(Stored data)
------------------------------------------------------------

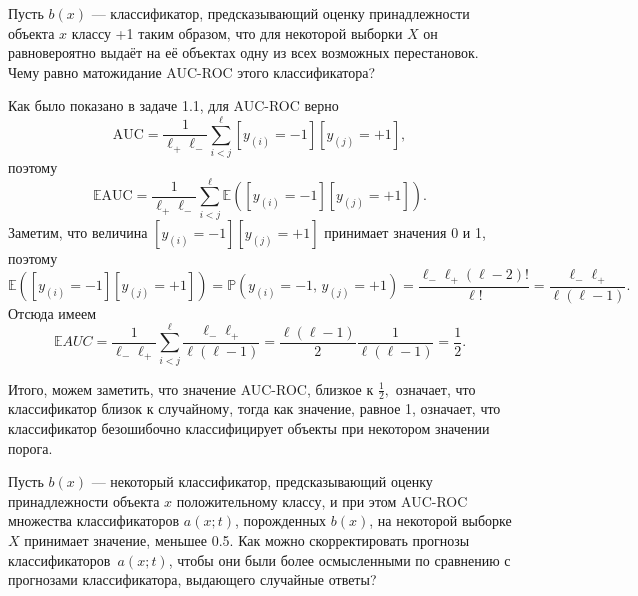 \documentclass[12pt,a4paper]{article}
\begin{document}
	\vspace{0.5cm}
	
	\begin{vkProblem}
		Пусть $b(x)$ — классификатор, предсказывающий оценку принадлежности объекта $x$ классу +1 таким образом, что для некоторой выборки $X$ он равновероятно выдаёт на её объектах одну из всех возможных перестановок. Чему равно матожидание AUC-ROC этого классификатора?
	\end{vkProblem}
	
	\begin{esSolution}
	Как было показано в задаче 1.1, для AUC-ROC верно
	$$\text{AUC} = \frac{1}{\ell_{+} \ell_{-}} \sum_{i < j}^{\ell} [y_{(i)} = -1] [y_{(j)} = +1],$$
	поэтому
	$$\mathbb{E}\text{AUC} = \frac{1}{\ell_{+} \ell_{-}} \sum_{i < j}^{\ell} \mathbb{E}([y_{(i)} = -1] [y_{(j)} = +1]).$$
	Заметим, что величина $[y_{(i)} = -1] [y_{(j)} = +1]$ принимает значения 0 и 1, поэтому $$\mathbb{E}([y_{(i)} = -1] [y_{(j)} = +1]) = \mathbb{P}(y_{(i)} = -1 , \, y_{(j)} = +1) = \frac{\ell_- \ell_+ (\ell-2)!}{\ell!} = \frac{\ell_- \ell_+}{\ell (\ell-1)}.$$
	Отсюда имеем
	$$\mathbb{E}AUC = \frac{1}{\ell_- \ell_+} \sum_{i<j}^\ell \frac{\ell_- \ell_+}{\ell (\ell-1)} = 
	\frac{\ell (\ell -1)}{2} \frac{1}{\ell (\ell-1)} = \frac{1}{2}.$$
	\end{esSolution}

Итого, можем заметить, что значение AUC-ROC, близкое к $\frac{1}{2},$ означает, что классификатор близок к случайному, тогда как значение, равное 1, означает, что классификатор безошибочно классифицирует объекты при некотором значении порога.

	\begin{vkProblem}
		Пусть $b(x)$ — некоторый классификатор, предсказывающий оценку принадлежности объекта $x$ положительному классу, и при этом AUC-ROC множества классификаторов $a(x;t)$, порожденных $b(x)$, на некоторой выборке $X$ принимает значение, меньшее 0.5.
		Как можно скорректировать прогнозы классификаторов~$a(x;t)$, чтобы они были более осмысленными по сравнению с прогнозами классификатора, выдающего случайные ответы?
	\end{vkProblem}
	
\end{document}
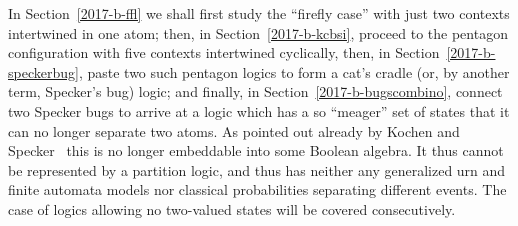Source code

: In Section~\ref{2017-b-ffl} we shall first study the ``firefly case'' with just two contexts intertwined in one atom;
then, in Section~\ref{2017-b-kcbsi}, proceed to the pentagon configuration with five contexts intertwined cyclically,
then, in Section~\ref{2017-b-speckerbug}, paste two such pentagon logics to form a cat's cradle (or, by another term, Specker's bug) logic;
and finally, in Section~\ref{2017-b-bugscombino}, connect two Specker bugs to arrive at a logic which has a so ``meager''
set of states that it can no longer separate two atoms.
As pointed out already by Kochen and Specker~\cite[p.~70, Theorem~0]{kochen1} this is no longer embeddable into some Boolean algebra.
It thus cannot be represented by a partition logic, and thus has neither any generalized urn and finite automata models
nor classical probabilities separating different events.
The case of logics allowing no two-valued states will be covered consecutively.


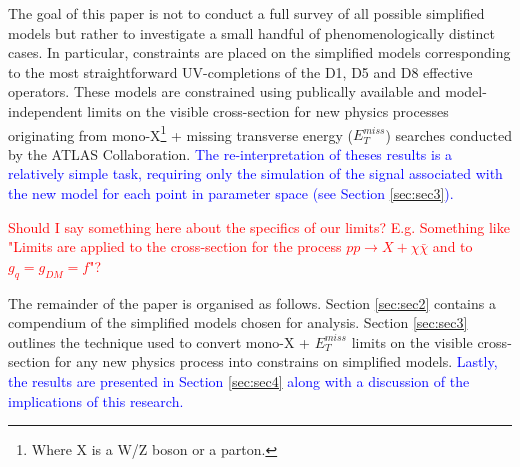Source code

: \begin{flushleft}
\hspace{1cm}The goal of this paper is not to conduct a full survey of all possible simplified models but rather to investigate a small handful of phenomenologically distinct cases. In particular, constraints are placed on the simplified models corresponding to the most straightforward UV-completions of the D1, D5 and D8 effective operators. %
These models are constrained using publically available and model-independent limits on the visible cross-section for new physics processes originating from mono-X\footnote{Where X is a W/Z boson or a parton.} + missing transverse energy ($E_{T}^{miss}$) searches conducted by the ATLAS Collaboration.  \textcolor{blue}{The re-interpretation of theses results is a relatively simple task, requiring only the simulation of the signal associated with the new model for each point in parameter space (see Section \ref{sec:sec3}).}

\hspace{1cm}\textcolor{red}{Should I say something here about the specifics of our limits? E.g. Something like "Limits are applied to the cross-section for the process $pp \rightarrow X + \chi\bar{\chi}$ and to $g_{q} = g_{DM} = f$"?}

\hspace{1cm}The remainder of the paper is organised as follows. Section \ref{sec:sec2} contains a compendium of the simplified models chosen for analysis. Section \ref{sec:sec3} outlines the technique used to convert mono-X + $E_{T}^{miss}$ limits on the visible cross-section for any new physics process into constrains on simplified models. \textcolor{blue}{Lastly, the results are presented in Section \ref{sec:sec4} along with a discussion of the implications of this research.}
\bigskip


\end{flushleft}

------------------------------------------------------------

TASK STATEMENT: Quote the preceding records in their entirety, excluding every picture.

SOLUTION TO THE EXERCISE:
 \documentclass[12pt,a4paper]{article}
\begin{document}
	\vspace{0.5cm}
	
	\begin{vkProblem}
		Пусть $b(x)$ — классификатор, предсказывающий оценку принадлежности объекта $x$ классу +1 таким образом, что для некоторой выборки $X$ он равновероятно выдаёт на её объектах одну из всех возможных перестановок. Чему равно матожидание AUC-ROC этого классификатора?
	\end{vkProblem}
	
	\begin{esSolution}
	Как было показано в задаче 1.1, для AUC-ROC верно
	$$\text{AUC} = \frac{1}{\ell_{+} \ell_{-}} \sum_{i < j}^{\ell} [y_{(i)} = -1] [y_{(j)} = +1],$$
	поэтому
	$$\mathbb{E}\text{AUC} = \frac{1}{\ell_{+} \ell_{-}} \sum_{i < j}^{\ell} \mathbb{E}([y_{(i)} = -1] [y_{(j)} = +1]).$$
	Заметим, что величина $[y_{(i)} = -1] [y_{(j)} = +1]$ принимает значения 0 и 1, поэтому $$\mathbb{E}([y_{(i)} = -1] [y_{(j)} = +1]) = \mathbb{P}(y_{(i)} = -1 , \, y_{(j)} = +1) = \frac{\ell_- \ell_+ (\ell-2)!}{\ell!} = \frac{\ell_- \ell_+}{\ell (\ell-1)}.$$
	Отсюда имеем
	$$\mathbb{E}AUC = \frac{1}{\ell_- \ell_+} \sum_{i<j}^\ell \frac{\ell_- \ell_+}{\ell (\ell-1)} = 
	\frac{\ell (\ell -1)}{2} \frac{1}{\ell (\ell-1)} = \frac{1}{2}.$$
	\end{esSolution}

Итого, можем заметить, что значение AUC-ROC, близкое к $\frac{1}{2},$ означает, что классификатор близок к случайному, тогда как значение, равное 1, означает, что классификатор безошибочно классифицирует объекты при некотором значении порога.

	\begin{vkProblem}
		Пусть $b(x)$ — некоторый классификатор, предсказывающий оценку принадлежности объекта $x$ положительному классу, и при этом AUC-ROC множества классификаторов $a(x;t)$, порожденных $b(x)$, на некоторой выборке $X$ принимает значение, меньшее 0.5.
		Как можно скорректировать прогнозы классификаторов~$a(x;t)$, чтобы они были более осмысленными по сравнению с прогнозами классификатора, выдающего случайные ответы?
	\end{vkProblem}
	
\end{document}
Source code

: In Section~\ref{2017-b-ffl} we shall first study the ``firefly case'' with just two contexts intertwined in one atom;
then, in Section~\ref{2017-b-kcbsi}, proceed to the pentagon configuration with five contexts intertwined cyclically,
then, in Section~\ref{2017-b-speckerbug}, paste two such pentagon logics to form a cat's cradle (or, by another term, Specker's bug) logic;
and finally, in Section~\ref{2017-b-bugscombino}, connect two Specker bugs to arrive at a logic which has a so ``meager''
set of states that it can no longer separate two atoms.
As pointed out already by Kochen and Specker~\cite[p.~70, Theorem~0]{kochen1} this is no longer embeddable into some Boolean algebra.
It thus cannot be represented by a partition logic, and thus has neither any generalized urn and finite automata models
nor classical probabilities separating different events.
The case of logics allowing no two-valued states will be covered consecutively.


Source code

: \begin{flushleft}
\hspace{1cm}The goal of this paper is not to conduct a full survey of all possible simplified models but rather to investigate a small handful of phenomenologically distinct cases. In particular, constraints are placed on the simplified models corresponding to the most straightforward UV-completions of the D1, D5 and D8 effective operators. %
These models are constrained using publically available and model-independent limits on the visible cross-section for new physics processes originating from mono-X\footnote{Where X is a W/Z boson or a parton.} + missing transverse energy ($E_{T}^{miss}$) searches conducted by the ATLAS Collaboration.  \textcolor{blue}{The re-interpretation of theses results is a relatively simple task, requiring only the simulation of the signal associated with the new model for each point in parameter space (see Section \ref{sec:sec3}).}

\hspace{1cm}\textcolor{red}{Should I say something here about the specifics of our limits? E.g. Something like "Limits are applied to the cross-section for the process $pp \rightarrow X + \chi\bar{\chi}$ and to $g_{q} = g_{DM} = f$"?}

\hspace{1cm}The remainder of the paper is organised as follows. Section \ref{sec:sec2} contains a compendium of the simplified models chosen for analysis. Section \ref{sec:sec3} outlines the technique used to convert mono-X + $E_{T}^{miss}$ limits on the visible cross-section for any new physics process into constrains on simplified models. \textcolor{blue}{Lastly, the results are presented in Section \ref{sec:sec4} along with a discussion of the implications of this research.}
\bigskip


\end{flushleft}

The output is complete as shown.